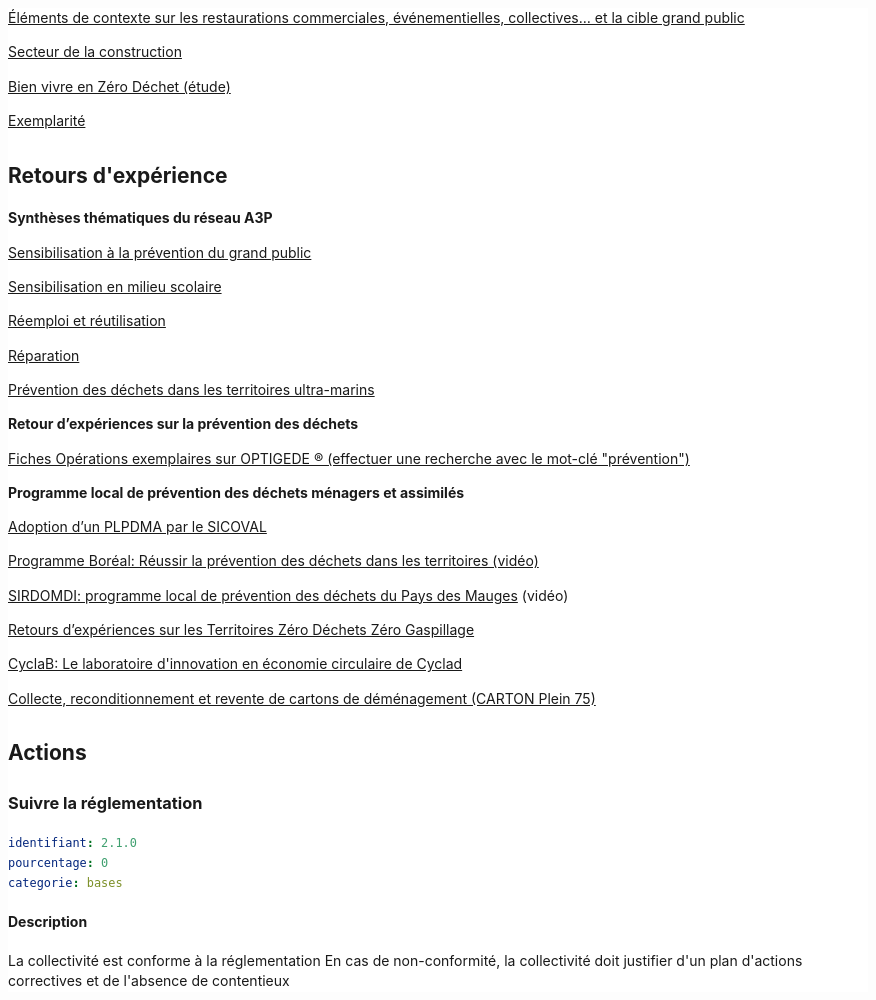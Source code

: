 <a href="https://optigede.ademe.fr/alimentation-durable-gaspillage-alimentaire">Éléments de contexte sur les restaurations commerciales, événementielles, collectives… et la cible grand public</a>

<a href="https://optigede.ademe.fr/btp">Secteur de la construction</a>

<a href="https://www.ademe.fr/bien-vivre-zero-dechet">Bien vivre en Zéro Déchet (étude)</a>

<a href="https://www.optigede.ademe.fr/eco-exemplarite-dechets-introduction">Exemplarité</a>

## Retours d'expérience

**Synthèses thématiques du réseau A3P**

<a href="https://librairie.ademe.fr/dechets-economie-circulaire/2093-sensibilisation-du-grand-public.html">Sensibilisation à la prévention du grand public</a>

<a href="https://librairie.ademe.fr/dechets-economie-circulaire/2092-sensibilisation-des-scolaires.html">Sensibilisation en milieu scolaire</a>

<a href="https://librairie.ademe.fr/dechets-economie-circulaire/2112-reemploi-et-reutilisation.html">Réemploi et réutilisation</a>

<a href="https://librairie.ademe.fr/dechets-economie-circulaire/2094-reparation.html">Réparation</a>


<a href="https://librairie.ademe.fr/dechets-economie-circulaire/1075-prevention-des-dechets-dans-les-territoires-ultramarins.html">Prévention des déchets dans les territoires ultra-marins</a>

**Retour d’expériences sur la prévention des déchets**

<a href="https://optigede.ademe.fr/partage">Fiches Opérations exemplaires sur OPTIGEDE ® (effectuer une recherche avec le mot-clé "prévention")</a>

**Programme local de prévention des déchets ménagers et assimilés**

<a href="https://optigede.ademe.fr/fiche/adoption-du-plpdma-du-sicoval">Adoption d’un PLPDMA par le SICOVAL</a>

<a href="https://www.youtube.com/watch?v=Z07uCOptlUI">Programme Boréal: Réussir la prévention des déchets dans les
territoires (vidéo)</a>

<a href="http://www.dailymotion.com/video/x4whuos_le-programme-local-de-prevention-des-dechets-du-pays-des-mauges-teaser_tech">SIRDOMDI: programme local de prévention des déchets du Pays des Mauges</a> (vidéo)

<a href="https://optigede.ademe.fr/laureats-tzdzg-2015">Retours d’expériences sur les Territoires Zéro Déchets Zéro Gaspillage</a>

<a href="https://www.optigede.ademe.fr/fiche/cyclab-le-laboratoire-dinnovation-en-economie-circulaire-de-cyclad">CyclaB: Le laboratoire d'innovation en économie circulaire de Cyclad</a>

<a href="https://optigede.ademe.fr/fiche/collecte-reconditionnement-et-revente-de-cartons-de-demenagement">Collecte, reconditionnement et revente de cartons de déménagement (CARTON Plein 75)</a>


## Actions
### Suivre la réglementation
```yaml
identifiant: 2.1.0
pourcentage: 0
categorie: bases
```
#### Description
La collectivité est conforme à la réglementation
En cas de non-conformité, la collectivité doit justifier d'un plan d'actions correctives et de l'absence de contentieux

- _To do_: For the listing above, state the number of lines that contain the word "Retours" and nothing more.

- _Answer to this exercise_: 2